Ce film n'existe plus. Tout simplement parce que la dernière copie en existence a brûlé lors d'un incendie qui a ravagé l'entrepôt où elle était stockée. Un accident semble-t-il assez courant, qui nous a coûté de nombreux films, de Murnau (The four devils) ou de Stroheim (La deuxième partie de The wedding march) entre autres... Et s'il y a un film qui est perdu et bien perdu, c'est London after midnight car sa perte est tellement médiatisée, que si une copie ou des fragments avaient réellement survécu (Il y a eu quelques escroqueries et canulars à ce sujet), ça se saurait!

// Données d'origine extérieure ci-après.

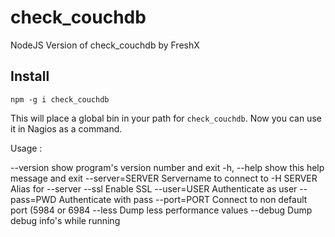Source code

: check_couchdb
=============

NodeJS Version of check_couchdb by FreshX

Install
-------

`npm -g i check_couchdb`

This will place a global bin in your path for `check_couchdb`. Now you can use it in Nagios as a command.

Usage : 

--version        show program's version number and exit
-h, --help       show this help message and exit
--server=SERVER  Servername to connect to
-H SERVER        Alias for --server
--ssl            Enable SSL
--user=USER      Authenticate as user
--pass=PWD       Authenticate with pass
--port=PORT      Connect to non default port (5984 or 6984
--less           Dump less performance values
--debug          Dump debug info's while running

Et donc cette médiatisation passe aussi par la case reconstruction, voyez ce qui est arrivé pour The four devils, de Murnau: Janet Bergström en a reconstitué les contours au moyen de photos de plateau et autres documents... C'est ce qui est fait ici, mais le documentaire adopte une position unique, à savoir qu'il entend se substituer au film pour en raconter l'intrigue, et le fait par ses intertitres tels qu'ils sont connus aujourd'hui (Probablement la liste de ceux qui étaient prévus a-t-elle été conservée avec le script) en plus des photos de plateau, qui au moins sont un reflet partiel de l'aspect visuel voulu par Browning...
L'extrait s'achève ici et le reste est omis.